Dobbiamo credere alle previsioni degli esperti?

Dobbiamo credere alle previsioni degli esperti?

 

“Le previsioni ti possono dire molte cose sul previsore ma niente riguardo al futuro”, diceva Warren Buffet, imprenditore statunitense definito “l’oracolo” per la sua sorprendente abilità negli investimenti finanziari. 

In sintesi, le previsioni casuali prese da una scimmia che tira delle freccette sono in media tanto accurate quanto quelle degli esperti.

Philiph Tetlock, professore di scienze politiche presso la Pennsylvania, mostrò grande interesse nei confronti di questo argomento, incuriosito dalla capacità di alcuni previsori di ipotizzare accadimenti futuri molto meglio di altri. Nella sua ricerca, pubblicata con il titolo di Expert Political Judgement, Tetlock riuscì a mettere insieme circa 284 professionisti. Tra loro c’erano accademici operativi in università o think tank, funzionari del governo americano e della Banca Mondiale, addetti ai media e più in generale esperti dediti continuamente all’analisi, approfondimento e valutazione futura dei trend politici ed economici.

Tetlock aveva chiesto agli addetti ai lavori, in maniera anonima, e per un lasso di tempo sufficientemente lungo, di formulare alcune previsioni su accadimenti e questioni che avrebbero riguardato l’intera nazione (e anche il mondo). L’andamento di una determinata guerra, ad esempio, i risultati delle elezioni o l’andamento del petrolio. In totale uscirono fuori quasi 30.000 previsioni, in un arco di tempo lungo più o meno 20 anni (dal 1985 al 2005). 

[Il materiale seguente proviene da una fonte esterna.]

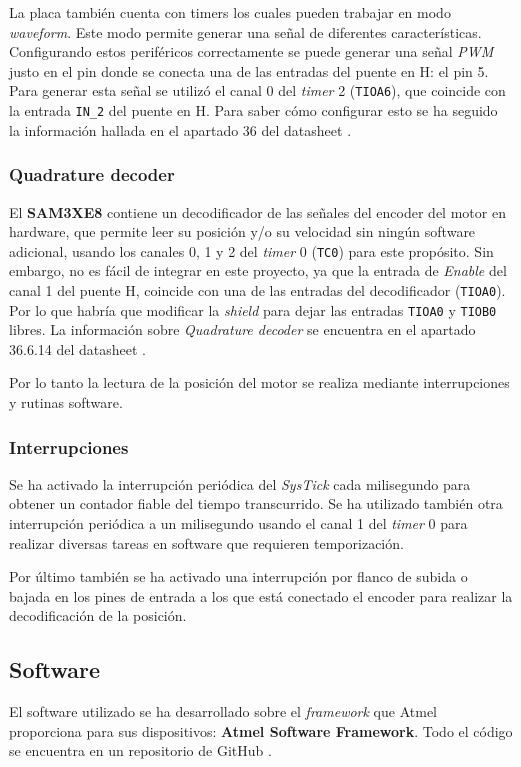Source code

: \documentclass[a4paper]{article}
\begin{document}
La placa también cuenta con timers los cuales pueden trabajar en modo \emph{waveform}.
Este modo permite generar una señal de diferentes características.
Configurando estos periféricos correctamente se puede generar una señal \emph{PWM} justo en el pin donde se conecta una de las entradas del puente en H: el pin 5.
Para generar esta señal se utilizó el canal 0 del \emph{timer} 2 (\texttt{TIOA6}), que coincide con la entrada \texttt{IN\_2} del puente en H. Para saber cómo configurar esto
se ha seguido la información hallada en el apartado 36 del datasheet \cite{SAM3X/A}.

\subsubsection{Quadrature decoder}
El \textbf{SAM3XE8} contiene un decodificador de las señales del encoder del motor en hardware,
que permite leer su posición y/o su velocidad sin ningún software adicional, usando los canales 0, 1 y 2 del \emph{timer} 0 (\texttt{TC0}) para este propósito.
Sin embargo, no es fácil de integrar en este proyecto, ya que la entrada de \emph{Enable} del canal 1 del puente H, coincide con una de las entradas del decodificador (\texttt{TIOA0}).
Por lo que habría que modificar la \emph{shield} para dejar las entradas \texttt{TIOA0} y \texttt{TIOB0} libres. La información sobre \emph{Quadrature decoder} se encuentra en el apartado
36.6.14 del datasheet \cite{SAM3X/A}.

Por lo tanto la lectura de la posición del motor se realiza mediante interrupciones y rutinas software.

\subsubsection{Interrupciones \label{int}}
Se ha activado la interrupción periódica del \emph{SysTick} cada milisegundo para obtener un contador fiable del tiempo transcurrido.
Se ha utilizado también otra interrupción periódica a un milisegundo usando el canal 1 del \emph{timer} 0 para realizar diversas tareas en software que requieren temporización.

Por último también se ha activado una interrupción por flanco de subida o bajada en los pines de entrada a los que está conectado el encoder para realizar la decodificación de la posición.

\subsection{Software \label{sec:software}}
El software utilizado se ha desarrollado sobre el \emph{framework} \cite{framework} que Atmel proporciona para sus dispositivos: \textbf{Atmel Software Framework}.
Todo el código se encuentra en un repositorio de GitHub \cite{git}.
\end{document}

I risultati furono deludenti e sorprendenti allo stesso tempo: in media un algoritmo programmato per rispondere in maniera casuale, avrebbe fornito le stesse previsioni di molti degli esperti (così come la scimmia che tira le freccette menzionata all’inizio). Alcuni di loro, però, riuscirono comunque ad ottenere risultati migliori di altri, seppur in maniera limitata. Per quale motivo?

A fare la differenza era il loro modo di ragionare. 

“Se tutto quello che hai è un martello, allora ogni cosa ti sembrerà un chiodo”, diceva Abraham Maslow, psicologo statunitense, riferendosi al modo di ragionare profondamente ideologico e influenzato da un unico modello di pensiero che spesso ci caratterizza. 

Le previsioni degli esperti non cambiavano, infatti, in base alle loro competenze, grado di formazione o quoziente intellettivo, alla predisposizione pessimista o ottimista. Gli esperti che avevano ottenuto i risultati peggiori fondavano il proprio ragionamento attorno a poche grandi idee, o meglio dire famose convinzioni, sedimentate nel tempo. 

La soluzione, quindi, sembrerebbe più semplice di quanto si possa pensare. Non è la realtà a doversi adattare al nostro pensiero, così come non tutto può trasformarsi in chiodo solo perché abbiamo in mano un martello. Come un buon artigiano, dovremmo avere a disposizioni diversi modelli mentali, strumenti specifici da utilizzare in base alla situazione o pensiero critico che stiamo affrontando. Un modo di approcciarsi simile a questo ci permette di analizzare il problema da prospettive diverse, e probabilmente di arrivare anche ad una conclusione più accurata e completa. Per questo, la caratteristica essenziale di un buon “previsore” (che, come abbiamo visto, può celarsi in ognuno di noi), è la capacità di raccogliere informazioni da fonti multiple.

 Quindi sorge spontaneo domandarsi: gli esperti non servono a niente?

Con il suo studio, Tetlock ci ha dimostrato il contrario. Vuol dire che servono veri esperti, che vadano oltre alla conoscenza verticale di una singola materia. 

Nessuna dote sovrannaturale o gene speciale, ma preferire un approccio multidisciplinare e un’attitudine curiosa.